メタル・フロントも同様で、薬剤などは使用せず柔らかな楽器用クロスなどでの乾拭きを推奨しています。彫金の溝に入った墨を取り除かないように優しく水分や油分を取り除く用にすれば、美しさは保たれます。他のアルミ・パーツなども同様で、汗が入りこんだ状態で放置すると、汚れや劣化が目立つようになるので、使用後はすぐに水分・油分を拭き取るのが美しさを保つ方法です。

いずれも汚れに対する進行度合いを遅らせるだけであって、常に新品同様と言うわけではありません。例えば、ストラトキャスターなどのブリッジ・サドルの高さ調整用のイモネジなど、演奏スタイルによって最も手に触れている部分の一つです。この部分に手の汗や油脂が付けば、メッキ処理した金属でもいずれは錆びなどが発生しますね。

ゼマイティスで使用されるジュラルミンを含むアルミ合金素材には、特殊な性格があります。これは「ガルバニック・コロージョン (異種金属間腐食)」と言い、「異なる素材の金属が接触した部分に水分や塩分が加わると、腐食が進みやすい」と言ったものです。航空機や船舶など人命に関わる乗り物などでジュラルミンが使用される場合、このガルバニック・コロージョンに気をつけなければなりません。これは長期にわたって水分や塩分に晒されると起こるもので、海に墜落したジュラルミン製の戦闘機が、何十年後に引き上げられると機体がボロボロになっている、というのはこのためです。
『「ジュラルミン」で検索すると「耐食性に問題が」』
というのは、このような場合に言われるのだろうと思います。

1970年代に製作されたトニー・ゼマイティス作のギターのアルミ・パーツも、腐食が進んでボロボロになる、ということはなく健在です。アルミ素材はイオン化傾向が強い性質の金属ですが、変質したように見えても、表面に酸化アルミニウムが形成され、一気に中までは浸食しないことも特徴です。したがって、汗や水分、油脂などを常に拭きとるというのがベストな対策となります。ちなみにその点も改良を加え、最も手の触れやすいブリッジ・ベースのアルミ素材には「アルマイト処理」を施すことで、腐食を防いでいます。
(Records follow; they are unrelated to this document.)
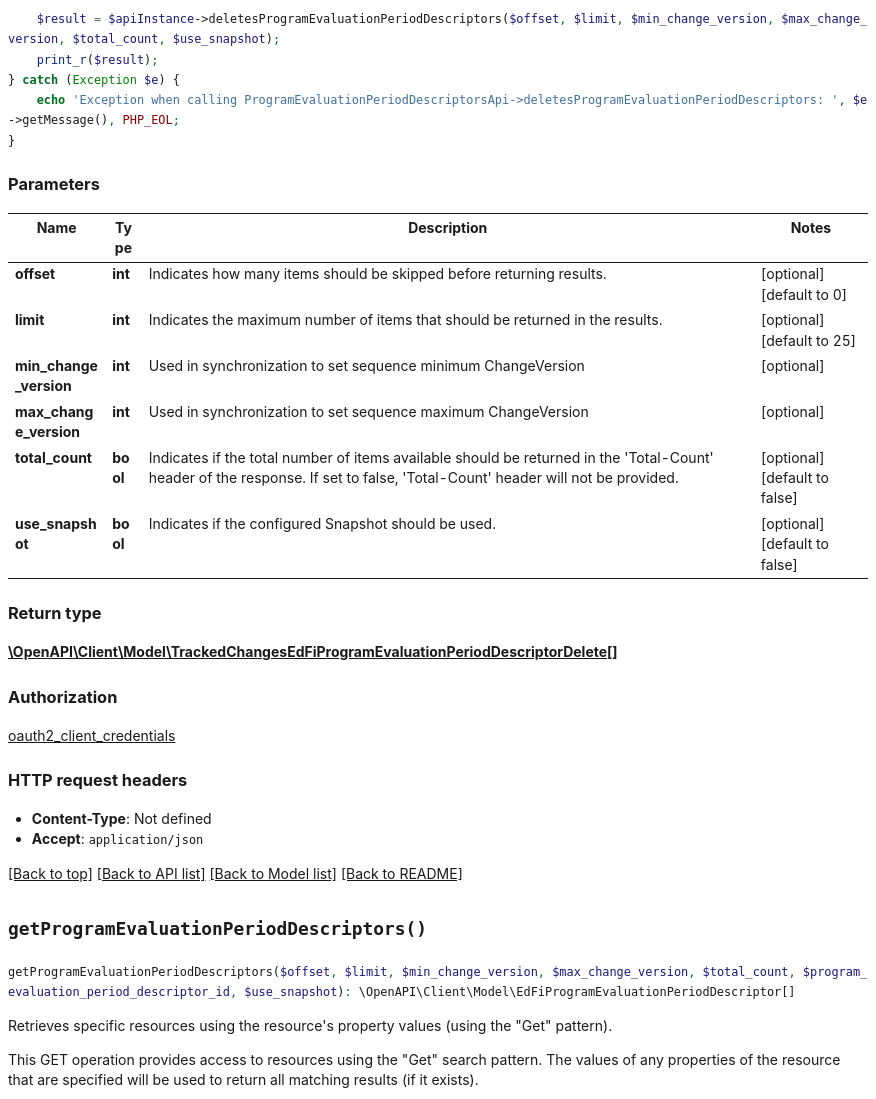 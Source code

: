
 ```php
    $result = $apiInstance->deletesProgramEvaluationPeriodDescriptors($offset, $limit, $min_change_version, $max_change_version, $total_count, $use_snapshot);
    print_r($result);
} catch (Exception $e) {
    echo 'Exception when calling ProgramEvaluationPeriodDescriptorsApi->deletesProgramEvaluationPeriodDescriptors: ', $e->getMessage(), PHP_EOL;
}
```

### Parameters

| Name | Type | Description  | Notes |
| ------------- | ------------- | ------------- | ------------- |
| **offset** | **int**| Indicates how many items should be skipped before returning results. | [optional] [default to 0] |
| **limit** | **int**| Indicates the maximum number of items that should be returned in the results. | [optional] [default to 25] |
| **min_change_version** | **int**| Used in synchronization to set sequence minimum ChangeVersion | [optional] |
| **max_change_version** | **int**| Used in synchronization to set sequence maximum ChangeVersion | [optional] |
| **total_count** | **bool**| Indicates if the total number of items available should be returned in the &#39;Total-Count&#39; header of the response.  If set to false, &#39;Total-Count&#39; header will not be provided. | [optional] [default to false] |
| **use_snapshot** | **bool**| Indicates if the configured Snapshot should be used. | [optional] [default to false] |

### Return type

[**\OpenAPI\Client\Model\TrackedChangesEdFiProgramEvaluationPeriodDescriptorDelete[]**](../Model/TrackedChangesEdFiProgramEvaluationPeriodDescriptorDelete.md)

### Authorization

[oauth2_client_credentials](../../README.md#oauth2_client_credentials)

### HTTP request headers

- **Content-Type**: Not defined
- **Accept**: `application/json`

[[Back to top]](#) [[Back to API list]](../../README.md#endpoints)
[[Back to Model list]](../../README.md#models)
[[Back to README]](../../README.md)

## `getProgramEvaluationPeriodDescriptors()`

```php
getProgramEvaluationPeriodDescriptors($offset, $limit, $min_change_version, $max_change_version, $total_count, $program_evaluation_period_descriptor_id, $use_snapshot): \OpenAPI\Client\Model\EdFiProgramEvaluationPeriodDescriptor[]
```

Retrieves specific resources using the resource's property values (using the \"Get\" pattern).

This GET operation provides access to resources using the \"Get\" search pattern.  The values of any properties of the resource that are specified will be used to return all matching results (if it exists).

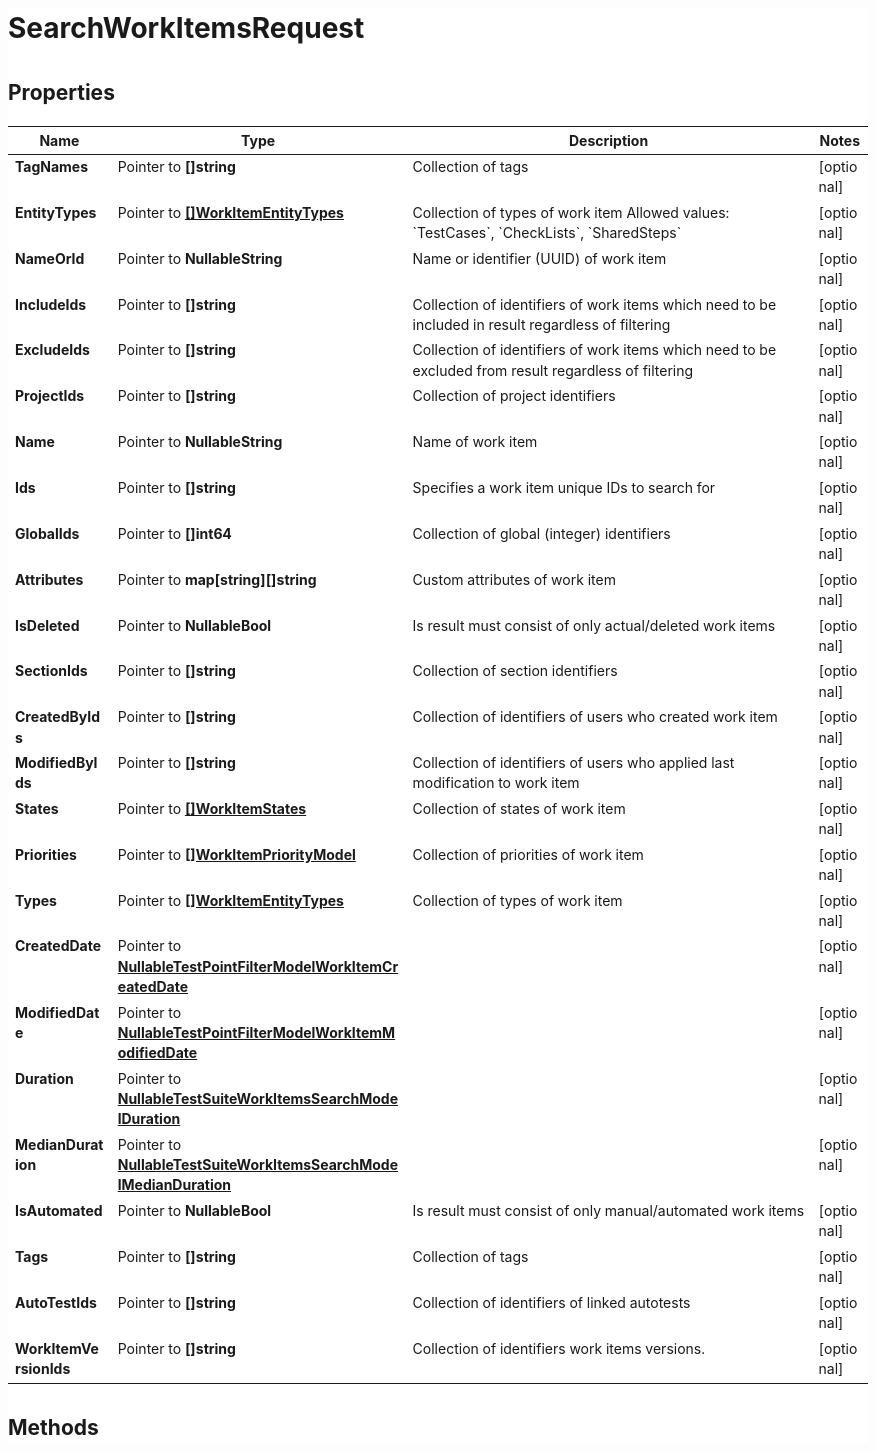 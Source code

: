 # SearchWorkItemsRequest

## Properties

Name | Type | Description | Notes
------------ | ------------- | ------------- | -------------
**TagNames** | Pointer to **[]string** | Collection of tags | [optional] 
**EntityTypes** | Pointer to [**[]WorkItemEntityTypes**](WorkItemEntityTypes.md) | Collection of types of work item   Allowed values: &#x60;TestCases&#x60;, &#x60;CheckLists&#x60;, &#x60;SharedSteps&#x60; | [optional] 
**NameOrId** | Pointer to **NullableString** | Name or identifier (UUID) of work item | [optional] 
**IncludeIds** | Pointer to **[]string** | Collection of identifiers of work items which need to be included in result regardless of filtering | [optional] 
**ExcludeIds** | Pointer to **[]string** | Collection of identifiers of work items which need to be excluded from result regardless of filtering | [optional] 
**ProjectIds** | Pointer to **[]string** | Collection of project identifiers | [optional] 
**Name** | Pointer to **NullableString** | Name of work item | [optional] 
**Ids** | Pointer to **[]string** | Specifies a work item unique IDs to search for | [optional] 
**GlobalIds** | Pointer to **[]int64** | Collection of global (integer) identifiers | [optional] 
**Attributes** | Pointer to **map[string][]string** | Custom attributes of work item | [optional] 
**IsDeleted** | Pointer to **NullableBool** | Is result must consist of only actual/deleted work items | [optional] 
**SectionIds** | Pointer to **[]string** | Collection of section identifiers | [optional] 
**CreatedByIds** | Pointer to **[]string** | Collection of identifiers of users who created work item | [optional] 
**ModifiedByIds** | Pointer to **[]string** | Collection of identifiers of users who applied last modification to work item | [optional] 
**States** | Pointer to [**[]WorkItemStates**](WorkItemStates.md) | Collection of states of work item | [optional] 
**Priorities** | Pointer to [**[]WorkItemPriorityModel**](WorkItemPriorityModel.md) | Collection of priorities of work item | [optional] 
**Types** | Pointer to [**[]WorkItemEntityTypes**](WorkItemEntityTypes.md) | Collection of types of work item | [optional] 
**CreatedDate** | Pointer to [**NullableTestPointFilterModelWorkItemCreatedDate**](TestPointFilterModelWorkItemCreatedDate.md) |  | [optional] 
**ModifiedDate** | Pointer to [**NullableTestPointFilterModelWorkItemModifiedDate**](TestPointFilterModelWorkItemModifiedDate.md) |  | [optional] 
**Duration** | Pointer to [**NullableTestSuiteWorkItemsSearchModelDuration**](TestSuiteWorkItemsSearchModelDuration.md) |  | [optional] 
**MedianDuration** | Pointer to [**NullableTestSuiteWorkItemsSearchModelMedianDuration**](TestSuiteWorkItemsSearchModelMedianDuration.md) |  | [optional] 
**IsAutomated** | Pointer to **NullableBool** | Is result must consist of only manual/automated work items | [optional] 
**Tags** | Pointer to **[]string** | Collection of tags | [optional] 
**AutoTestIds** | Pointer to **[]string** | Collection of identifiers of linked autotests | [optional] 
**WorkItemVersionIds** | Pointer to **[]string** | Collection of identifiers work items versions. | [optional] 

## Methods
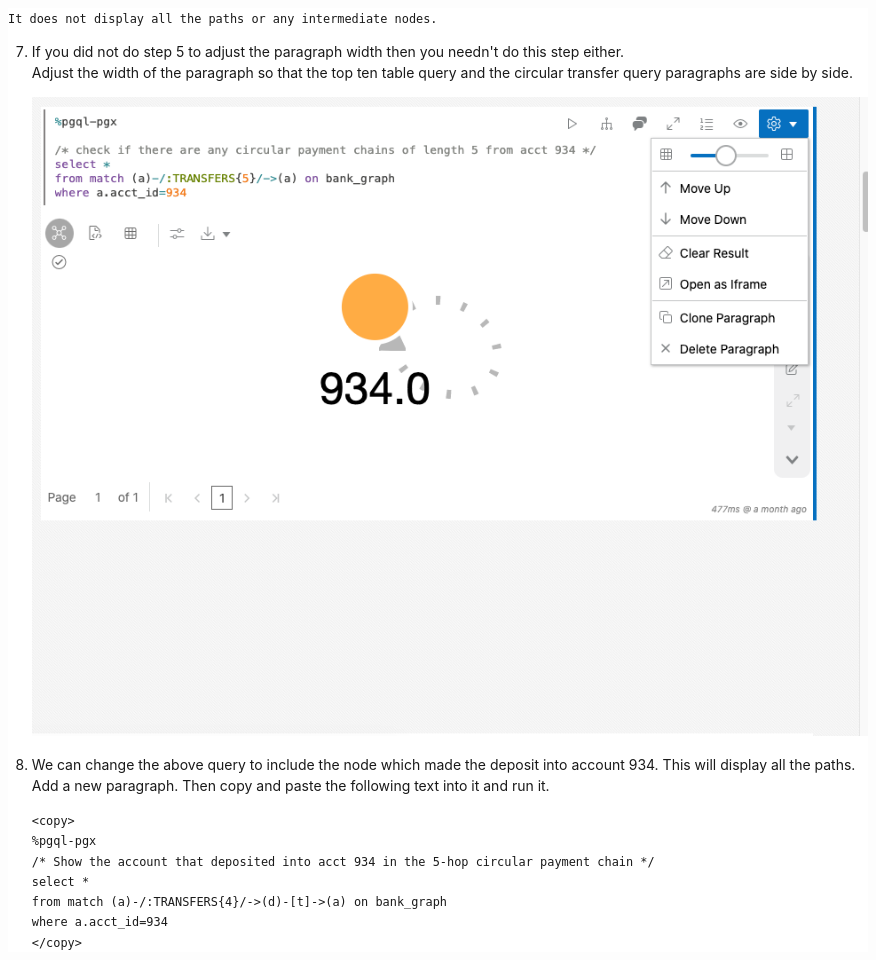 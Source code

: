 	It does not display all the paths or any intermediate nodes.

7. If you did not do step 5 to adjust the paragraph width then you needn't do this step either.  
   Adjust the width of the paragraph so that the top ten table query and the circular transfer query paragraphs are side by side.  

   	![ALT text is not available for this image](images/38a-adjust-width-circular-transfer.png " ")

8. We can change the above query to include the node which made the deposit into account 934. This will display all the paths.   
	Add a new paragraph. Then copy and paste the following text into it and run it.  
	```
	<copy>
	%pgql-pgx
	/* Show the account that deposited into acct 934 in the 5-hop circular payment chain */
	select *
	from match (a)-/:TRANSFERS{4}/->(d)-[t]->(a) on bank_graph 
	where a.acct_id=934
	</copy>
	```
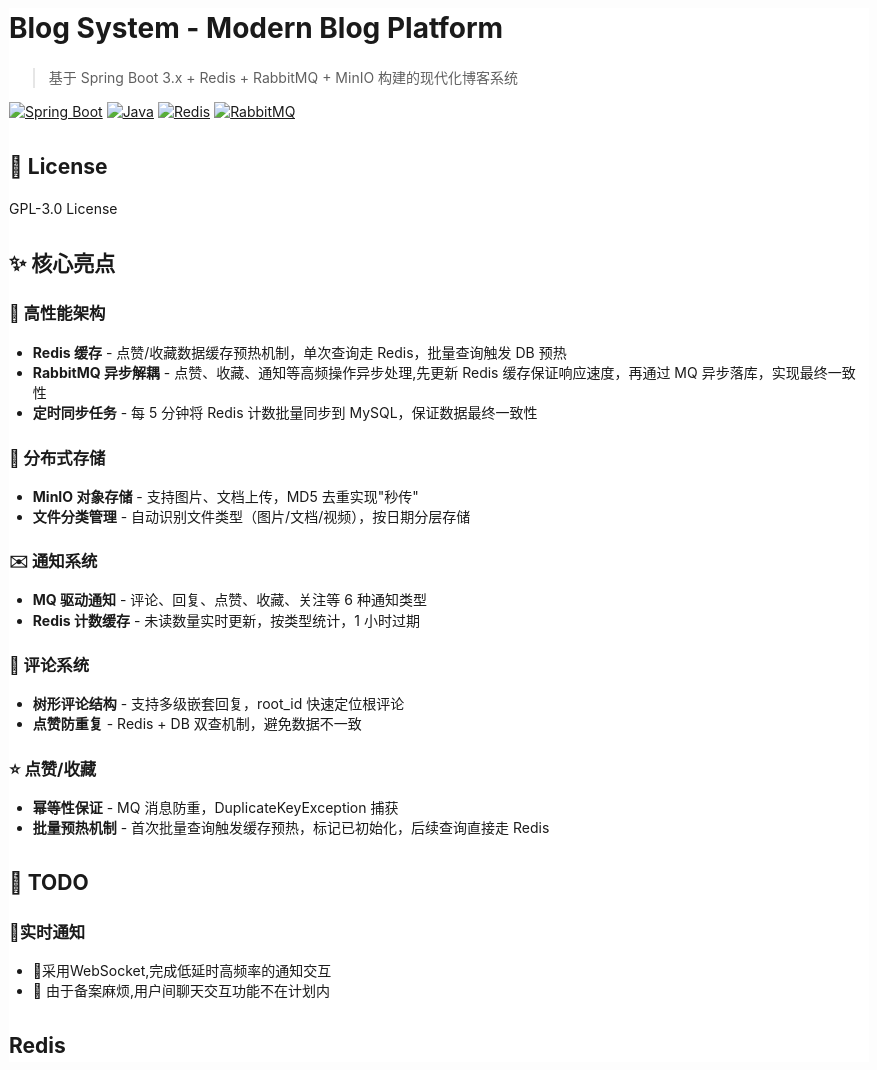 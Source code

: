 # Blog System - Modern Blog Platform

> 基于 Spring Boot 3.x + Redis + RabbitMQ + MinIO 构建的现代化博客系统

[![Spring Boot](https://img.shields.io/badge/Spring%20Boot-3.1.12-brightgreen.svg)](https://spring.io/projects/spring-boot) [![Java](https://img.shields.io/badge/Java-17-orange.svg)](https://www.oracle.com/java/) [![Redis](https://img.shields.io/badge/Redis-Cache-red.svg)](https://redis.io/) [![RabbitMQ](https://img.shields.io/badge/RabbitMQ-Message-orange.svg)](https://www.rabbitmq.com/)

## 📝 License

GPL-3.0 License

## ✨ 核心亮点

### :rocket: 高性能架构

- **Redis 缓存** - 点赞/收藏数据缓存预热机制，单次查询走 Redis，批量查询触发 DB 预热
- **RabbitMQ 异步解耦** - 点赞、收藏、通知等高频操作异步处理,先更新 Redis 缓存保证响应速度，再通过 MQ 异步落库，实现最终一致性
- **定时同步任务** - 每 5 分钟将 Redis 计数批量同步到 MySQL，保证数据最终一致性

### :floppy_disk: 分布式存储

- **MinIO 对象存储** - 支持图片、文档上传，MD5 去重实现"秒传"
- **文件分类管理** - 自动识别文件类型（图片/文档/视频），按日期分层存储

### :envelope: 通知系统

- **MQ 驱动通知** - 评论、回复、点赞、收藏、关注等 6 种通知类型
- **Redis 计数缓存** - 未读数量实时更新，按类型统计，1 小时过期

### :speech_balloon: 评论系统

- **树形评论结构** - 支持多级嵌套回复，root_id 快速定位根评论
- **点赞防重复** - Redis + DB 双查机制，避免数据不一致

### :star: 点赞/收藏

- **幂等性保证** - MQ 消息防重，DuplicateKeyException 捕获
- **批量预热机制** - 首次批量查询触发缓存预热，标记已初始化，后续查询直接走 Redis

## :memo: TODO

### :pushpin:实时通知

- :incoming_envelope:采用WebSocket,完成低延时高频率的通知交互
- :no_entry_sign: 由于备案麻烦,用户间聊天交互功能不在计划内

## Redis
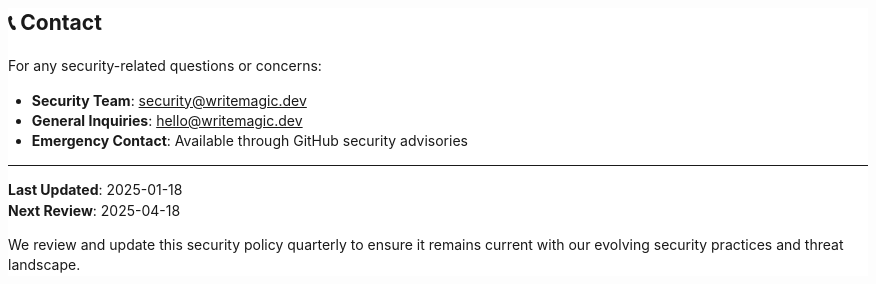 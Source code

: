 ## 📞 Contact

For any security-related questions or concerns:

- **Security Team**: security@writemagic.dev
- **General Inquiries**: hello@writemagic.dev
- **Emergency Contact**: Available through GitHub security advisories

---

**Last Updated**: 2025-01-18  
**Next Review**: 2025-04-18

We review and update this security policy quarterly to ensure it remains current with our evolving security practices and threat landscape. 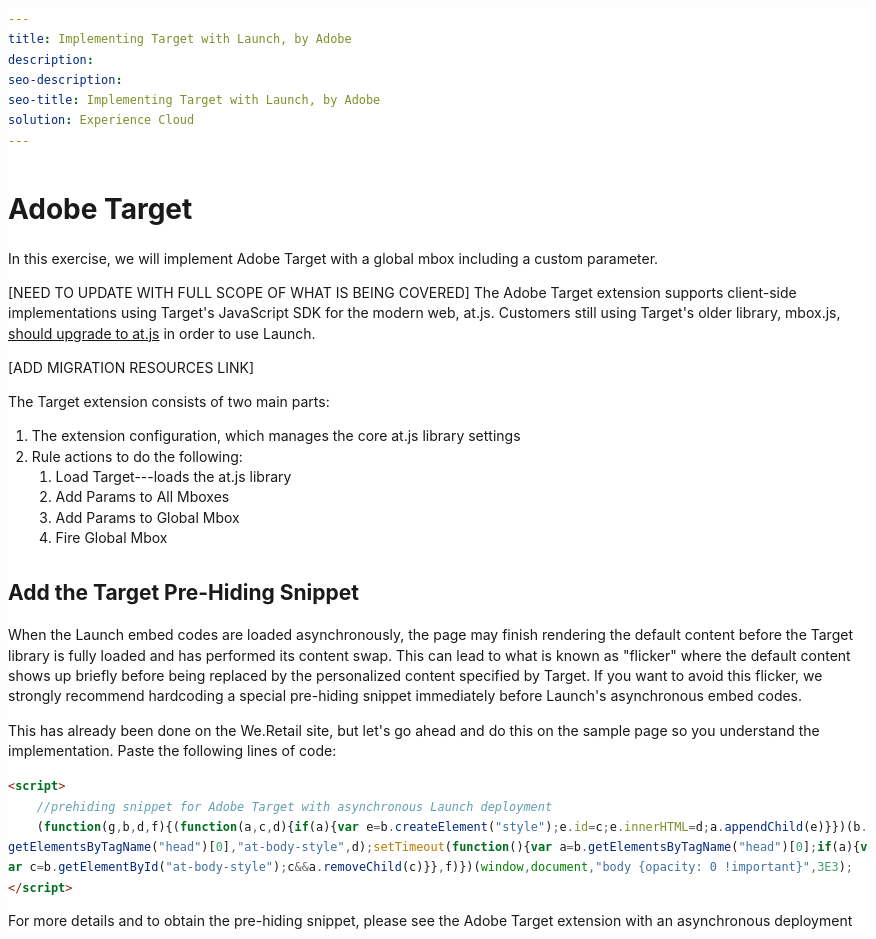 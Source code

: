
 ```yaml
---
title: Implementing Target with Launch, by Adobe
description:
seo-description:
seo-title: Implementing Target with Launch, by Adobe
solution: Experience Cloud
---
```


# Adobe Target

In this exercise, we will implement Adobe Target with a global mbox including a custom parameter.

[NEED TO UPDATE WITH FULL SCOPE OF WHAT IS BEING COVERED]
The Adobe Target extension supports client-side implementations using Target's JavaScript SDK for the modern web, at.js. Customers still using Target's older library, mbox.js, [should upgrade to at.js](https://marketing.adobe.com/resources/help/en_US/target/ov2/t_target-migrate-atjs.html) in order to use Launch.

[ADD MIGRATION RESOURCES LINK]

The Target extension consists of two main parts:

1. The extension configuration, which manages the core at.js library settings
1. Rule actions to do the following:
    1. Load Target---loads the at.js library
    1. Add Params to All Mboxes
    1. Add Params to Global Mbox
    1. Fire Global Mbox

## Add the Target Pre-Hiding Snippet

When the Launch embed codes are loaded asynchronously, the page may finish rendering the default content before the Target library is fully loaded and has performed its content swap. This can lead to what is known as "flicker" where the default content shows up briefly before being replaced by the personalized content specified by Target. If you want to avoid this flicker, we strongly recommend hardcoding a special pre-hiding snippet immediately before Launch's asynchronous embed codes.

This has already been done on the We.Retail site, but let's go ahead and do this on the sample page so you understand the implementation. Paste the following lines of code:

``` html
<script>
    //prehiding snippet for Adobe Target with asynchronous Launch deployment
    (function(g,b,d,f){(function(a,c,d){if(a){var e=b.createElement("style");e.id=c;e.innerHTML=d;a.appendChild(e)}})(b.getElementsByTagName("head")[0],"at-body-style",d);setTimeout(function(){var a=b.getElementsByTagName("head")[0];if(a){var c=b.getElementById("at-body-style");c&&a.removeChild(c)}},f)})(window,document,"body {opacity: 0 !important}",3E3);
</script>
```

For more details and to obtain the pre-hiding snippet, please see the Adobe Target extension with an asynchronous deployment​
コレクターとは違った価値観ですが、道具として使用している以上、多少の劣化は避けて通れません。例えば、好きなブーツを履かずに大事にしておけばいつまでも美しいままですが、履き込みことでレザーは柔らかく、汚れも手伝い質感に変化が出てきます。こちらを楽しむのが、本来の「ブーツを愛している人」ではないでしょうか。ゼマイティスも同様です。弾き込んで起こる変化を、ぜひ楽しんでください。


ゼマイティス・カスタムショップに注目して、さまざまなことをチェックしていきました。どんな音がする、またどんなギターなのか、イメージがつかめたでしょうか。

イギリスの偉大なビルダーが築き上げ育てたた「ゼマイティス」というブランドは、はるばる海を渡って日本にやってきました。日本で再開したゼマイティスは、過去の栄光に拘泥するのではなく、現代のブランドとして受け継いだものを大事に守りながら、現代を見つめてより良いギターを作っていくよう日々取り組んでいます。ゼマイティスのギターは、一人のギタリストが心を奪われるに相応しい逸品です。機会に恵まれたら、ぜひゼマイティスに触れてみてください。